┌──

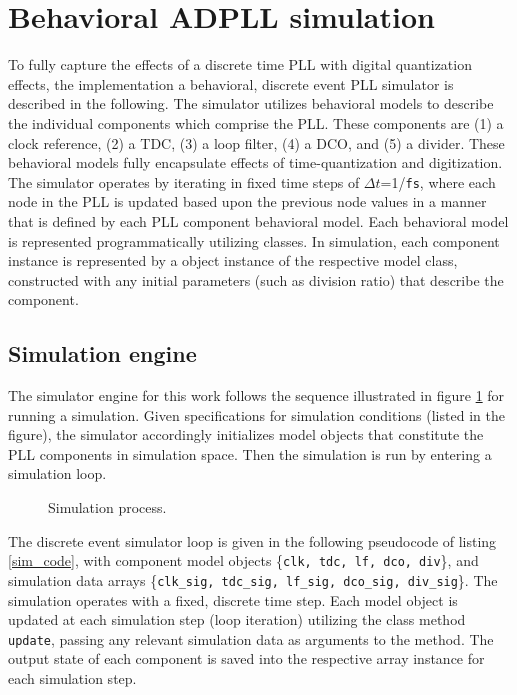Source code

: \pagebreak
\section{Behavioral ADPLL simulation}
To fully capture the effects of a discrete time PLL with digital quantization effects, the implementation a behavioral, discrete event PLL simulator is described in the following. The simulator utilizes behavioral models to describe the individual components which comprise the PLL. These components are (1) a clock reference, (2) a TDC, (3) a loop filter, (4) a DCO, and (5) a divider. These behavioral models fully encapsulate effects of time-quantization and digitization. The simulator operates by iterating in fixed time steps of $\Delta t$=1/\texttt{fs}, where each node in the PLL is updated based upon the previous node values in a manner that is defined by each PLL component behavioral model. Each behavioral model is represented programmatically utilizing classes. In simulation, each component instance is represented by a object instance of the respective model class, constructed with any initial parameters (such as division ratio) that describe the component.
\subsection{Simulation engine}
The simulator engine for this work follows the sequence illustrated in figure \ref{fig:simulator} for running a simulation. Given specifications for simulation conditions (listed in the figure), the simulator accordingly initializes model objects that constitute the PLL components in simulation space. Then the simulation is run by entering a simulation loop. 
\begin{figure}[htb!]
	\center
	\caption{Simulation process.}
	\label{fig:simulator}
\end{figure}
\FloatBarrier
The discrete event simulator loop is given in the following pseudocode of listing \ref{sim_code}, with component model objects \{\texttt{clk, tdc, lf, dco, div}\}, and simulation data arrays \{\texttt{clk\_sig, tdc\_sig, lf\_sig, dco\_sig, div\_sig}\}. The simulation operates with a fixed, discrete time step. Each model object is updated at each simulation step (loop iteration) utilizing the class method \texttt{update}, passing any relevant simulation data as arguments to the method. The output state of each component is saved into the respective array instance for each simulation step.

└──

_Exercise directions_
Select and copy every line of the listing with the word "objects".

_Task answer_
The simulator engine for this work follows the sequence illustrated in figure \ref{fig:simulator} for running a simulation. Given specifications for simulation conditions (listed in the figure), the simulator accordingly initializes model objects that constitute the PLL components in simulation space. Then the simulation is run by entering a simulation loop. 
The discrete event simulator loop is given in the following pseudocode of listing \ref{sim_code}, with component model objects \{\texttt{clk, tdc, lf, dco, div}\}, and simulation data arrays \{\texttt{clk\_sig, tdc\_sig, lf\_sig, dco\_sig, div\_sig}\}. The simulation operates with a fixed, discrete time step. Each model object is updated at each simulation step (loop iteration) utilizing the class method \texttt{update}, passing any relevant simulation data as arguments to the method. The output state of each component is saved into the respective array instance for each simulation step.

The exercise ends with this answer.